We have a system drawn up by the lobbyists.  The farm lobby, the building lobby, the high tech lobby all have more influence in Washington than any of people doing this farm work, building work or programing work no matter what the worker’s citizenship or status.  We have the system that the economic interests have turfed out between each other and the politicians they own. 

And our democracy is being exploited by the narrowness of the issue as described inside the beltway and in our media.  For all the talk of the “partisan divide” on this issue and how many Latinos will vote for a Democrat after Obama, our two party system is silent on the word “exploitation”. 

All the focus is on the boarder and the people crossing it is combined with silence on the exploitation at work here in our country.  Another boondoggle is offered the crony capitalists who will build this multi-billion dollar electronic fence and another with an on-line verification system.  Obviously thirteen million people did not cross the Arizona desert, especially the millions of them who are not from Mexico and Central America.  What about all the others? 
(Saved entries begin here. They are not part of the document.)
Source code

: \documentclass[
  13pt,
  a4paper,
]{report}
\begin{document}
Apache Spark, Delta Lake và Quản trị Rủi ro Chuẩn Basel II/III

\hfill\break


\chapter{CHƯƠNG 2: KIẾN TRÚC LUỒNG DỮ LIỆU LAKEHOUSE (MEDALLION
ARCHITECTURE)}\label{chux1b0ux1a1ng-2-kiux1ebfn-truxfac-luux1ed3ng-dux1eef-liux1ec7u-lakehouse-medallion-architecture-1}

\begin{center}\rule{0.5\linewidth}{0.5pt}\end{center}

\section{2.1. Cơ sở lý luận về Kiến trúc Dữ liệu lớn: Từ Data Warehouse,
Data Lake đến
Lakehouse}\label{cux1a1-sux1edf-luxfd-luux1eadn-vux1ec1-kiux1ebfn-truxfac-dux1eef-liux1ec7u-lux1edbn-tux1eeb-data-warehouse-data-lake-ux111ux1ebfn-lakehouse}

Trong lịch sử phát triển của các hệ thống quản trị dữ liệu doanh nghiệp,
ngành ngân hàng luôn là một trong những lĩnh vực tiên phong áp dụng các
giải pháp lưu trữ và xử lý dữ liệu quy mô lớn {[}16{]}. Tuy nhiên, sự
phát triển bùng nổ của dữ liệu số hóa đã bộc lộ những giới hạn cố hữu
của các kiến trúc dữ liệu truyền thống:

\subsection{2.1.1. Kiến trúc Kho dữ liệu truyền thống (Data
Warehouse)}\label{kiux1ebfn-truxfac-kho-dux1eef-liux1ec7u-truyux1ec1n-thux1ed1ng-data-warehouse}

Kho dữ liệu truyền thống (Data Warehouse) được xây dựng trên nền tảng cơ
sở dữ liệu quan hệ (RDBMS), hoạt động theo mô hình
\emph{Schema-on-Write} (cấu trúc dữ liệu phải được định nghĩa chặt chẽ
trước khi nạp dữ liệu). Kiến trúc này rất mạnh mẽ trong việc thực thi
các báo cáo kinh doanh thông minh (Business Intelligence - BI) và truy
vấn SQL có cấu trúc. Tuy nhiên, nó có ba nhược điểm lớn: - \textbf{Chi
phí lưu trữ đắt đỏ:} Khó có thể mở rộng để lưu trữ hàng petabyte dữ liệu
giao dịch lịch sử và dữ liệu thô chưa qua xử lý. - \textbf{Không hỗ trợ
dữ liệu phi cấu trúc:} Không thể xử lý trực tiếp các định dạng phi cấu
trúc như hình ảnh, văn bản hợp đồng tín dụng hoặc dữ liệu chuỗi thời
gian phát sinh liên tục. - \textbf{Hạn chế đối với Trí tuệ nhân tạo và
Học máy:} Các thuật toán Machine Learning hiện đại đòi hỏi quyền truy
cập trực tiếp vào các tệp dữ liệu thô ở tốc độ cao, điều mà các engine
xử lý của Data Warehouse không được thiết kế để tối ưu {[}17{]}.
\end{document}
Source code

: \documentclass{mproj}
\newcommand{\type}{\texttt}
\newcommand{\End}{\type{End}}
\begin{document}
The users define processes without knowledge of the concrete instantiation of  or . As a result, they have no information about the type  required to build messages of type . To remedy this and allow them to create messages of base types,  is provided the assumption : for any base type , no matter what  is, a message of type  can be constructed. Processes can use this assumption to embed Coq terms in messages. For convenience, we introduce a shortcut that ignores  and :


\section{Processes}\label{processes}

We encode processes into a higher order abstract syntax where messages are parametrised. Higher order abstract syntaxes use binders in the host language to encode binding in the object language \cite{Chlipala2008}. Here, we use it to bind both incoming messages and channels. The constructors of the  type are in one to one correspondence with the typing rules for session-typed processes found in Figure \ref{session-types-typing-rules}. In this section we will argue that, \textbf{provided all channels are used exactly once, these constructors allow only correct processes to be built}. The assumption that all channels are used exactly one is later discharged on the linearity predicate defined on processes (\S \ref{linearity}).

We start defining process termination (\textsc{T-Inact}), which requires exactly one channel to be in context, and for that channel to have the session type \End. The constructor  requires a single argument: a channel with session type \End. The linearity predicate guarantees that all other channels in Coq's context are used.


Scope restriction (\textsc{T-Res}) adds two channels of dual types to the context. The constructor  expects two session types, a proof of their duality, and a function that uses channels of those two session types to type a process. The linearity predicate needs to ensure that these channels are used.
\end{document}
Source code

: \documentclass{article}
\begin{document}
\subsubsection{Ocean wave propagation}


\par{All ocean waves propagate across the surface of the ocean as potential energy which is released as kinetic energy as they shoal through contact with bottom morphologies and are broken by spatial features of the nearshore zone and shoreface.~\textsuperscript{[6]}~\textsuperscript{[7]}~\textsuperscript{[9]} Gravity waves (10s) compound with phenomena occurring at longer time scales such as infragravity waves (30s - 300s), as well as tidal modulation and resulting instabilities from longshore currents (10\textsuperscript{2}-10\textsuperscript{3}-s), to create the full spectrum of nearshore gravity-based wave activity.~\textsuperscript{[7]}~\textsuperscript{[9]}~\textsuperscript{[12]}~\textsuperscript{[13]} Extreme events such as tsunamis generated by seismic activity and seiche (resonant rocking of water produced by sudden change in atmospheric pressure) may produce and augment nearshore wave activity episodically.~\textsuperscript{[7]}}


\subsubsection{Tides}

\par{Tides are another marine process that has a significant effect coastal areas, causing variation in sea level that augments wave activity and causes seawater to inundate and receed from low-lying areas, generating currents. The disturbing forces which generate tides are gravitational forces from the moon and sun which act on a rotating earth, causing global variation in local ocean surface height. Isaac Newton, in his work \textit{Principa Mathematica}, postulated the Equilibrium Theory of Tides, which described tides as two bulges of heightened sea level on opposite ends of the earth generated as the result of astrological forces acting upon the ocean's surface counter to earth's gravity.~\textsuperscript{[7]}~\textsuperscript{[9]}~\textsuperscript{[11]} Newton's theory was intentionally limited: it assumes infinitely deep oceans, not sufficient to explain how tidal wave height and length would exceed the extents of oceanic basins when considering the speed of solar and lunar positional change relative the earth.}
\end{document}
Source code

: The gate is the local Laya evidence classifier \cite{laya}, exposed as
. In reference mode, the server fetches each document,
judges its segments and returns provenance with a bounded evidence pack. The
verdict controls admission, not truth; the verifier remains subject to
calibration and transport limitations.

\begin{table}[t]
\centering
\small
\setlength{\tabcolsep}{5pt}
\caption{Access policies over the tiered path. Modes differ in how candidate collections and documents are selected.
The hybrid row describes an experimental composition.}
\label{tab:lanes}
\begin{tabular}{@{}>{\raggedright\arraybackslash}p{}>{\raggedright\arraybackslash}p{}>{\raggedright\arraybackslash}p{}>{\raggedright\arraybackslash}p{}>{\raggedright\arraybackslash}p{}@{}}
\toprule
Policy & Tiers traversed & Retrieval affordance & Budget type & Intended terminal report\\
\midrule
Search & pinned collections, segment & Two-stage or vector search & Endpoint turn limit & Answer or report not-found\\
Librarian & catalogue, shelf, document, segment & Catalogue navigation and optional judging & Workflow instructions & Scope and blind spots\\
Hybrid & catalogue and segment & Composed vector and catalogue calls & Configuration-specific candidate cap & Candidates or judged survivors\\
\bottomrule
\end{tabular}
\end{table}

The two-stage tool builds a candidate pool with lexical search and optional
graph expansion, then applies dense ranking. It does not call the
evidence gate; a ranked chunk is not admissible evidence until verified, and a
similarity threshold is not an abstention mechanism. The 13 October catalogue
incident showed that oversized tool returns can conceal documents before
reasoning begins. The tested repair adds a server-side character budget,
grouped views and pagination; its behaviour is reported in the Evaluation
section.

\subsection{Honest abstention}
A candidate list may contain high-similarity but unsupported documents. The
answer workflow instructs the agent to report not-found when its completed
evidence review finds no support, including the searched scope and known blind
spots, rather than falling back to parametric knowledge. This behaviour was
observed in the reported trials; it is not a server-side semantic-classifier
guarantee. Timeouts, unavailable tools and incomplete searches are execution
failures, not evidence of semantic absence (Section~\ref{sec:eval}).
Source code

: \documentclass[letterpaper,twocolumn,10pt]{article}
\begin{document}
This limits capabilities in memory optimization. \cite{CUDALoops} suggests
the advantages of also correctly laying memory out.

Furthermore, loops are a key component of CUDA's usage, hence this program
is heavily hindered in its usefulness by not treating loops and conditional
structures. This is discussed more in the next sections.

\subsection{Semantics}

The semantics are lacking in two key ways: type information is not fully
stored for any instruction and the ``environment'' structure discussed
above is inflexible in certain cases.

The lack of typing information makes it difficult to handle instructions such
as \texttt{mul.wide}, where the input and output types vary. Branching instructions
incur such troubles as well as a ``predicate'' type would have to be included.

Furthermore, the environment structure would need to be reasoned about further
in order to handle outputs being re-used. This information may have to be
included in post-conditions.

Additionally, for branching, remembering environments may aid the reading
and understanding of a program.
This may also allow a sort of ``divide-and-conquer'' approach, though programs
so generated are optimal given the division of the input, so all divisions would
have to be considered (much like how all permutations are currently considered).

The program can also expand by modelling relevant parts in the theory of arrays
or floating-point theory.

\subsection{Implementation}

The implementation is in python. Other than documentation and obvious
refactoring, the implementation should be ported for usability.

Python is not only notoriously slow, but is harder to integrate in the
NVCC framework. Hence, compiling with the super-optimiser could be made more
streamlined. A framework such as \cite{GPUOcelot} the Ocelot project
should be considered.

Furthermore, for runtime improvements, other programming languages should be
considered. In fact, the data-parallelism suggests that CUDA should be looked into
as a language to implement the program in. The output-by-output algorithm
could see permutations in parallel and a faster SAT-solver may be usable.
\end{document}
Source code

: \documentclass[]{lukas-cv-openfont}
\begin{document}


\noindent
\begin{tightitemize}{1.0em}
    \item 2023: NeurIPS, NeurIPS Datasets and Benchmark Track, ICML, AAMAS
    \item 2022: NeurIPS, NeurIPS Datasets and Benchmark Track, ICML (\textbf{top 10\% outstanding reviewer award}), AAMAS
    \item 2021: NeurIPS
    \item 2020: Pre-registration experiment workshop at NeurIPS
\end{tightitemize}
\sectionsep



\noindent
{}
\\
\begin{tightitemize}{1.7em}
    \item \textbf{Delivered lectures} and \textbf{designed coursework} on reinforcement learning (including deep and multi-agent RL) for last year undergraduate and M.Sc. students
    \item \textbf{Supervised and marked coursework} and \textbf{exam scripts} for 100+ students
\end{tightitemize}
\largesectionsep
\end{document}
Our relations with Mexico have a lot more on the table.  There is some serious question to how independent Mexico really is from the US corporations and government.  It seems that US capitalism is addicted to Mexican drugs, Mexican petroleum and Mexican cheap labor on both side of the border.  The two party silence on the nature of the relationship between the US and Mexico is stunning.  How is it that we are having this “Great Debate” on immigration and the Mexican border and never discuss the two nation’s bilateral relations? 

What the on-line employment eligibility check does for employers who are INTENTIONALLY hiring undocumented workers is not discussed by our press either.  The fact that most employers who hire the undocumented do it knowingly and intentionally because they are seeking out that lower price and exploitive conditions, is glossed over if even mentioned. 

Working people are not treated as people, we are treated as a labor market in this surreal public debate.  Totally unacceptable things are being done to our workers, yet there is not a single word about labor protection in the proposed Senate bill. 

How could there be when the discussion is missing the word exploitation?